There is no time wasted on him in the
brisk business of war; but his comrades bury him. One in particular
faithful at funerals I had learned to know--M. Le Doze. War itself is so
little the respecter of persons that this man had found himself of value
in paying the last small honor to the obscure dead as they were carried
from his Red Cross post to the burial-ground. One hopes that he will
receive no hasty trench burial when his own time comes.

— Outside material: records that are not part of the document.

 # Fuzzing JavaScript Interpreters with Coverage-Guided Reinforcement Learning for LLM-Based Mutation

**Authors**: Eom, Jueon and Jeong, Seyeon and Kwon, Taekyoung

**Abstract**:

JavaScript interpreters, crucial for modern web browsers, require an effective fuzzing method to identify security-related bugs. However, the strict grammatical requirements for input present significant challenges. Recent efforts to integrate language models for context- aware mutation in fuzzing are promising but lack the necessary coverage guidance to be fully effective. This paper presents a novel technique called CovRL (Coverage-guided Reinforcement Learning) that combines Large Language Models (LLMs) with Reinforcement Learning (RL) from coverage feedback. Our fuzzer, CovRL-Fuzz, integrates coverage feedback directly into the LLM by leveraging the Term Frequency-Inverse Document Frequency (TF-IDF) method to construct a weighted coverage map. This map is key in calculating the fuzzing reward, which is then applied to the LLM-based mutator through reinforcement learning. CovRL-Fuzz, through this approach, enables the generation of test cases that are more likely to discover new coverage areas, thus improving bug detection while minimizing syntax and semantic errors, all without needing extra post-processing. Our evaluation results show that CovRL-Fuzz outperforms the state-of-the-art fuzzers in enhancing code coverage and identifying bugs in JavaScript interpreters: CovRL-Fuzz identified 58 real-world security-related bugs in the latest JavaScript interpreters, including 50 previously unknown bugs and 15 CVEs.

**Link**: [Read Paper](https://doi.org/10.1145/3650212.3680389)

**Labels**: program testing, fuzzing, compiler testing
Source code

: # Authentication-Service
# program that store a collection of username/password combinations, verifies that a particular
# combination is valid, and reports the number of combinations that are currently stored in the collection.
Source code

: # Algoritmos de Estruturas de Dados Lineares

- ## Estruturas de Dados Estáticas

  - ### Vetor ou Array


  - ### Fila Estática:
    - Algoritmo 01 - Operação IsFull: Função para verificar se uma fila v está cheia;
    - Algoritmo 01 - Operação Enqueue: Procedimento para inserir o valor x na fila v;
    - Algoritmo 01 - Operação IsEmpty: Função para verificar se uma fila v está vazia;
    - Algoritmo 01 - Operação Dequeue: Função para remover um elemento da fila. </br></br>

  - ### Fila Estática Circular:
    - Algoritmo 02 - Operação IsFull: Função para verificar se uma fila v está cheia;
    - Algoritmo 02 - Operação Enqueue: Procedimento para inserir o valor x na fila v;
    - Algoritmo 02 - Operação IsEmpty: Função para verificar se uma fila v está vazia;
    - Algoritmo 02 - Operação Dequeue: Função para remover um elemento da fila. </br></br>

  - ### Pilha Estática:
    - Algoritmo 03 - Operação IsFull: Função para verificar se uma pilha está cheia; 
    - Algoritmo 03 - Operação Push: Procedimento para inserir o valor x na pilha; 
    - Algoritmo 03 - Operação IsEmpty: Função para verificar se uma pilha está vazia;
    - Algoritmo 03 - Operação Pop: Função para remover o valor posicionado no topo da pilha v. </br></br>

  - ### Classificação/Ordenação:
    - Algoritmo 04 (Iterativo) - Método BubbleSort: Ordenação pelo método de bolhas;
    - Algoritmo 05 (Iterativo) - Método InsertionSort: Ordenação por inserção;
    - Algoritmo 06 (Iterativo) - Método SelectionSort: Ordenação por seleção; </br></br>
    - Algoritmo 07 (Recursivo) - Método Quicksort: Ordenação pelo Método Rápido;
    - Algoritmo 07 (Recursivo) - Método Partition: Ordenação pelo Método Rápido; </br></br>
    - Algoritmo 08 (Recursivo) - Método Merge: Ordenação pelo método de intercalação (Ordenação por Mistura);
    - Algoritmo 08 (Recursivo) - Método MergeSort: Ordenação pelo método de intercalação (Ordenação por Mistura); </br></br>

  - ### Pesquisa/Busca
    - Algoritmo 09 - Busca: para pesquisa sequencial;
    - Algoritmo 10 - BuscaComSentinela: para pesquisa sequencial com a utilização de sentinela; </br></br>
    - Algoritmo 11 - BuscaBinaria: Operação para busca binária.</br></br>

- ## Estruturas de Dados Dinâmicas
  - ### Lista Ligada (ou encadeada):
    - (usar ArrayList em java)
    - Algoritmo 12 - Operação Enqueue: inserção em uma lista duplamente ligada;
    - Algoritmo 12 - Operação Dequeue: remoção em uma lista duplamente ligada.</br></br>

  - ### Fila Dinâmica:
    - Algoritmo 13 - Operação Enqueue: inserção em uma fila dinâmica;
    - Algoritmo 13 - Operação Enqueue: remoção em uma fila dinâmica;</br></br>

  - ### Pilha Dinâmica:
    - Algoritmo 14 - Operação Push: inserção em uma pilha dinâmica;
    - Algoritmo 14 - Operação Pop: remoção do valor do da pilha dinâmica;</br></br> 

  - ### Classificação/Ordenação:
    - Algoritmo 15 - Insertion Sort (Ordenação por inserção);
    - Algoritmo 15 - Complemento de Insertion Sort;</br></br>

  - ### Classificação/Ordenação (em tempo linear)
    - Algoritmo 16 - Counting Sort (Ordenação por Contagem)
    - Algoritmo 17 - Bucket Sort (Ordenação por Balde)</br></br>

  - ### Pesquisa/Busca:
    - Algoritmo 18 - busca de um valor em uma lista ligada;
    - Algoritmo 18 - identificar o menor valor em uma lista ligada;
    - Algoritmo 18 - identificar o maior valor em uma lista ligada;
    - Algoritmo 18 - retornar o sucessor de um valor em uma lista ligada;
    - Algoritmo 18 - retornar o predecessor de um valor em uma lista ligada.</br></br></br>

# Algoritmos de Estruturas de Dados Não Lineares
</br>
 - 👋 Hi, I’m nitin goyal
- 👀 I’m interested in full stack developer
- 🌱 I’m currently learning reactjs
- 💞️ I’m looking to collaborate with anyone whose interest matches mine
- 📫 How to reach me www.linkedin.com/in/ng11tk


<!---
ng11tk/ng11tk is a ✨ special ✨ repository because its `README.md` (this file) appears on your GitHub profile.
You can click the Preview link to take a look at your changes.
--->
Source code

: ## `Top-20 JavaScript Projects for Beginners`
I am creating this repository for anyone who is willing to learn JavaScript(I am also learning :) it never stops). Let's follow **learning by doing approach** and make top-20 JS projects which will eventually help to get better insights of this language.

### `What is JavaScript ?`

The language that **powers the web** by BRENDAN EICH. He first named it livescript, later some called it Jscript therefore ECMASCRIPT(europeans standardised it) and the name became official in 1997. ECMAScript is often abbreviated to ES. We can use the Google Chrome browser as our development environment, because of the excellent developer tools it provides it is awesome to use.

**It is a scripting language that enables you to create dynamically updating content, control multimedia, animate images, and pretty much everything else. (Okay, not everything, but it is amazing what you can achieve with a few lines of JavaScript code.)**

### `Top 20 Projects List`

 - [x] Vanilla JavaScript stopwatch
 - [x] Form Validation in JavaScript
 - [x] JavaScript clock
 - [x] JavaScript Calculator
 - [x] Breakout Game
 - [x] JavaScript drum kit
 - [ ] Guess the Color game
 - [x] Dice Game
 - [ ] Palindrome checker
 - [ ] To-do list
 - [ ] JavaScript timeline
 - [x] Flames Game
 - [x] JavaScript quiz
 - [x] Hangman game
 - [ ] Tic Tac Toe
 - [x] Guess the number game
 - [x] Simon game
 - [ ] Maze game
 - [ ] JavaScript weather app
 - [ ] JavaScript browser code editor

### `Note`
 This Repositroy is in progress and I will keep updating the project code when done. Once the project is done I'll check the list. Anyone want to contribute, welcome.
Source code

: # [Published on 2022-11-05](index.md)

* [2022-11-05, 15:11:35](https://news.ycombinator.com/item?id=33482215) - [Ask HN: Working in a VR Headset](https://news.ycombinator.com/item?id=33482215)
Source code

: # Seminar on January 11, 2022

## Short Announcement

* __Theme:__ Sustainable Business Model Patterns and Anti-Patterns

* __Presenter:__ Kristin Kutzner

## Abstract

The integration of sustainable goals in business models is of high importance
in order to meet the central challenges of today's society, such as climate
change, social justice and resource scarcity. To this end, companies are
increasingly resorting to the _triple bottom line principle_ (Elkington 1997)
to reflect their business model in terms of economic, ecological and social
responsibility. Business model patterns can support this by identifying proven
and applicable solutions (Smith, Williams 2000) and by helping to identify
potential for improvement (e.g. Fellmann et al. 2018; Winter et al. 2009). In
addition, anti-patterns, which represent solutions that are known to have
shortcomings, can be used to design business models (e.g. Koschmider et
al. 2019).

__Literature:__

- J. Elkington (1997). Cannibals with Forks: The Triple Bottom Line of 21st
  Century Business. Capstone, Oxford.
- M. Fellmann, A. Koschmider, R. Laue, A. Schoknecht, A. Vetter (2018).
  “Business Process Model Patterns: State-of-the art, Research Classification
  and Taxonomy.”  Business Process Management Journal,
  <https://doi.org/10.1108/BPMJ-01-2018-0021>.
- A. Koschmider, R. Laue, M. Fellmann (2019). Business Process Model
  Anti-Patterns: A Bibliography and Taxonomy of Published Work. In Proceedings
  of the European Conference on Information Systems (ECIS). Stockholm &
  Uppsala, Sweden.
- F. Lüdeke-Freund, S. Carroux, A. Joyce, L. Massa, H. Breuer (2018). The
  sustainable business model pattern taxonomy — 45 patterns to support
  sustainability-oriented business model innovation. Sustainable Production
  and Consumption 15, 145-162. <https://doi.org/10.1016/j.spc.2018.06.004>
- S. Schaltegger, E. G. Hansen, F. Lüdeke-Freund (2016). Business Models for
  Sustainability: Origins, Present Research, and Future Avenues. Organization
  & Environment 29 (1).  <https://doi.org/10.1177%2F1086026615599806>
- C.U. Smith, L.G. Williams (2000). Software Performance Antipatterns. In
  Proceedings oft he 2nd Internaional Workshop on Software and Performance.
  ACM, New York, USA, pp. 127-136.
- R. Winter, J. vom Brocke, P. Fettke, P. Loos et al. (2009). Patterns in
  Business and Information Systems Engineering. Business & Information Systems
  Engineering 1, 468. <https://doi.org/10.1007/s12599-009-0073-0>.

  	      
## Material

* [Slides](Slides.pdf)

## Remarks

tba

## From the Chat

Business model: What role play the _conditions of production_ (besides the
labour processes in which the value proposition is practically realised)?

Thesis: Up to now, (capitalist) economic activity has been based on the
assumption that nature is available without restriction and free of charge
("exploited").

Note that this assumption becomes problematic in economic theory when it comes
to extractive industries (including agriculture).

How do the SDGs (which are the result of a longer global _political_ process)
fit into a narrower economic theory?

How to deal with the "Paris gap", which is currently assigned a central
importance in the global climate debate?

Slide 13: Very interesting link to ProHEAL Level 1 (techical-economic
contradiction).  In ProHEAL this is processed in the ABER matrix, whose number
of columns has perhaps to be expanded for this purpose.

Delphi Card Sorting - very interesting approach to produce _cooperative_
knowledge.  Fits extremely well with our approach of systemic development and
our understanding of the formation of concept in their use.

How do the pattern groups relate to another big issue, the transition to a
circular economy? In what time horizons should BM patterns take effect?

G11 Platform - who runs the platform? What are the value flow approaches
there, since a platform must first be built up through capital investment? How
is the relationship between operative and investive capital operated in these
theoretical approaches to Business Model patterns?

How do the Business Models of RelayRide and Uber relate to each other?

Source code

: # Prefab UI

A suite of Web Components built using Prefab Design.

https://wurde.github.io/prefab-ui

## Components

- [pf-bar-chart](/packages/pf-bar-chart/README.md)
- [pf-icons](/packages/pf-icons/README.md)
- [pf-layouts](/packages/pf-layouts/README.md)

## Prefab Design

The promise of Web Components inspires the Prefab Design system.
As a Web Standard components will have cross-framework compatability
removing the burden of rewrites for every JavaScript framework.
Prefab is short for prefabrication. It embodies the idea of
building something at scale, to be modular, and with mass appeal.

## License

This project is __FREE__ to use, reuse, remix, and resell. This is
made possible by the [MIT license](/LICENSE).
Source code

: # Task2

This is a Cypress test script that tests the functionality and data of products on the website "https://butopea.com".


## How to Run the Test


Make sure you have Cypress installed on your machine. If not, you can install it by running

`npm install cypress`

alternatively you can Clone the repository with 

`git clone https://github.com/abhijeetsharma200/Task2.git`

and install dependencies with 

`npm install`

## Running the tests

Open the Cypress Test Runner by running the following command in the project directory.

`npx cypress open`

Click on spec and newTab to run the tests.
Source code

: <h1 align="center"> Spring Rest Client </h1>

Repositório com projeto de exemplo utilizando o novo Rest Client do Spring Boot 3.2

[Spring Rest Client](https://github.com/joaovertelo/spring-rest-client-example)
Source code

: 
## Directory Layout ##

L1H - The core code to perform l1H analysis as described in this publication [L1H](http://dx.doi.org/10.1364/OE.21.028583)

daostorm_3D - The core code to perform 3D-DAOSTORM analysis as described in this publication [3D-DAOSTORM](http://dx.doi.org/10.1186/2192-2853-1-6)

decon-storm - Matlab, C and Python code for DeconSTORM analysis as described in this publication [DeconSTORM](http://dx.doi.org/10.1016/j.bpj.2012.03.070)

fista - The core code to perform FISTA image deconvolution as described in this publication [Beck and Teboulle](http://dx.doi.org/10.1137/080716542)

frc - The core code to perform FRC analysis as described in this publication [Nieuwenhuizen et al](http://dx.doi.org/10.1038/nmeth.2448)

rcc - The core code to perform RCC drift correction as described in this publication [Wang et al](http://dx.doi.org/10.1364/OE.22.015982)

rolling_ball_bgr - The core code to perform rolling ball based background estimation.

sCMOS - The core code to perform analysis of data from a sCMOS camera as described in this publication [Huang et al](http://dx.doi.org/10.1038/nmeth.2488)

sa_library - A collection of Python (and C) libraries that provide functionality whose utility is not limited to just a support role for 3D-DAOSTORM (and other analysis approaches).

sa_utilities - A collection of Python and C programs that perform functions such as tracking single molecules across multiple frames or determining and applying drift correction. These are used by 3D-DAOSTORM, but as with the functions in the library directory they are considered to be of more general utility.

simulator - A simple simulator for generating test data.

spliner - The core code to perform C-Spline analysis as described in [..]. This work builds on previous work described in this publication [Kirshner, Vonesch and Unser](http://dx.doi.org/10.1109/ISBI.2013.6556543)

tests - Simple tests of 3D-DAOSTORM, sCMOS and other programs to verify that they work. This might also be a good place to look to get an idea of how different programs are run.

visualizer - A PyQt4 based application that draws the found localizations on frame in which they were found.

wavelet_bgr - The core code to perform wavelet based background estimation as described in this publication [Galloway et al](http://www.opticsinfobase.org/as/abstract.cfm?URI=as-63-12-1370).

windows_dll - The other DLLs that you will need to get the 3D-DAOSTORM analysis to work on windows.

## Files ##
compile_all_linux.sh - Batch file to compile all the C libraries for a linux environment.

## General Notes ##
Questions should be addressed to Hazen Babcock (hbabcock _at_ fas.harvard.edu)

I cannot write of the middle-aged man of the Belgians because he has
been killed. That first mixed army, which in thin line opposed its body
to an immense machine, was crushed by weight and momentum. Little is
left but a memory. But I shall not forget the veteran officer of the
first army, near Lokeren, who kept his men under cover while he ran out
into the middle of the road to see if the Uhlans were coming. The only
Belgian army today is an army of boys. Recently we had a letter from
Andre Simont, of the "Obusiers Lourdes, Beiges," and he wrote:
If you promise me you will come back for next summer, I won't get
pinked. If I ever do, it doesn't matter. I have had twenty years of
very happy life.
If he were forty-five, he would say, as a French officer at Coxyde said
to me:
"Four months, and I haven't heard from my wife and children. We had a
pleasant home. I was well to do. I miss the good wines of my cellar.